Mr & Mrs Mulhall had provided a guarantee to the bank in respect of some company borrowings. The company defaulted and the bank sought to enforce the guarantee. Judgment in default was obtained, followed by interim and final charging orders. The final order was made on 25 June 1991.
In January 2007, Mrs Mulhall applied to set aside the charging order. One of her arguments was based on the failure of the bank to take any steps to enforce the order for c.16 years.
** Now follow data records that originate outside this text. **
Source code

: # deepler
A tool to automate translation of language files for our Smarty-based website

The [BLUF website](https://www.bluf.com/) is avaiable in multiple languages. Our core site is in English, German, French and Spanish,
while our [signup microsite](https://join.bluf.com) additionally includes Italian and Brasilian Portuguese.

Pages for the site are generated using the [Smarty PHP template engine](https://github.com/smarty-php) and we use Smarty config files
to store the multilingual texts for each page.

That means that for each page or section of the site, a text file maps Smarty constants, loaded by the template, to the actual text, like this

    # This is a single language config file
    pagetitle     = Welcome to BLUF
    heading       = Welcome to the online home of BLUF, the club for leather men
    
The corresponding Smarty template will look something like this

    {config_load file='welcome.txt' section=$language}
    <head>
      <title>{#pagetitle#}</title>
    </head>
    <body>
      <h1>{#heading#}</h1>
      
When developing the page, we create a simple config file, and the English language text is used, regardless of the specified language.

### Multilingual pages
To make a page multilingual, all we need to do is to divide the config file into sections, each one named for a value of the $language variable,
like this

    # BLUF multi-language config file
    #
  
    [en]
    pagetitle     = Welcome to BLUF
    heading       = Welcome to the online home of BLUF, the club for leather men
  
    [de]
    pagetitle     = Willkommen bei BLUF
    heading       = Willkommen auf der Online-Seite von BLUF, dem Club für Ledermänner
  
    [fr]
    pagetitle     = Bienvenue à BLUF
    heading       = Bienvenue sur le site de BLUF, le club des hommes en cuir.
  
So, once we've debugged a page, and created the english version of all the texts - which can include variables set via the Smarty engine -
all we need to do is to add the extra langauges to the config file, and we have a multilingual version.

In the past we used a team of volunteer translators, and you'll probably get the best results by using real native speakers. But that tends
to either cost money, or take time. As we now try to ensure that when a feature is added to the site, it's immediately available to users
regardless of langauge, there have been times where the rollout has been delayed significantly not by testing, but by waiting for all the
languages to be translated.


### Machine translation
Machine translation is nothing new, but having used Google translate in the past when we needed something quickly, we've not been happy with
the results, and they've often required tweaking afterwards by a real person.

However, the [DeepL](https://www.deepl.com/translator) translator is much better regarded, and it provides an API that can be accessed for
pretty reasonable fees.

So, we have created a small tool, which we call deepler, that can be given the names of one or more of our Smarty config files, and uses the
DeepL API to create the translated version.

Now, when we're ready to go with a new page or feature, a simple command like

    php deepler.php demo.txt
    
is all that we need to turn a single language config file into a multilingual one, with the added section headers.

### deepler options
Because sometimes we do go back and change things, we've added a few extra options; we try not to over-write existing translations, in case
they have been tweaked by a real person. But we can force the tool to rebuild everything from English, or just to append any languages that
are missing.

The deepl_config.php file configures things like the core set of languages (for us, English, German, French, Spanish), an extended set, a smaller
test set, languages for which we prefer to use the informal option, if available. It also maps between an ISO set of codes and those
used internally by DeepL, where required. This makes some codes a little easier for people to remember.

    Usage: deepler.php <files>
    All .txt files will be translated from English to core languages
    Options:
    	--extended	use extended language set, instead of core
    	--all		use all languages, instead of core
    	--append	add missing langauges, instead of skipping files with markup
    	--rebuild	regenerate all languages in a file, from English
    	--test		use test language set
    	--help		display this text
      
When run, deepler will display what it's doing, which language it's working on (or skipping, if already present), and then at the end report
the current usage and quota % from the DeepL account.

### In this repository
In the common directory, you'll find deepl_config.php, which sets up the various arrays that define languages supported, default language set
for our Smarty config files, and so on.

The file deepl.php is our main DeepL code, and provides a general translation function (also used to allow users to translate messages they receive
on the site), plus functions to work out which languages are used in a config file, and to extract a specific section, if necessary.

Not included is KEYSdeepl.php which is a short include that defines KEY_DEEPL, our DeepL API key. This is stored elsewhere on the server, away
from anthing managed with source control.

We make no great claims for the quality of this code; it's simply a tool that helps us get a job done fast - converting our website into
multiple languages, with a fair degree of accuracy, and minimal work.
The Deputy District Judge and Circuit Judge both dismissed her application, but permission for a second appeal to the Court of Appeal was given Mummery LJ.
Her argument was based on s.20(1) Limitation Act 1980. This provides that “no action shall be brought to recover… any principle sum of money secured by a mortgage or other charge on property… after the expiration of 12 years from the date on which the right to receive the money accrued.” The right to the money had accrued, at the latest, when the final charging order was made.
The Court of Appeal disagreed. Section 20(1) did not apply to charging orders and, by analogy with Ezekiel v Orakpo [1997] 1 WLR 340, there was no limitation period for the enforcement of charging orders.
I know at least one other member of the NL team has come across creditors seeking to rely on ‘old’ charging orders, so this decision from the Court of Appeal does at least give us a clear answer. Shame about the result though.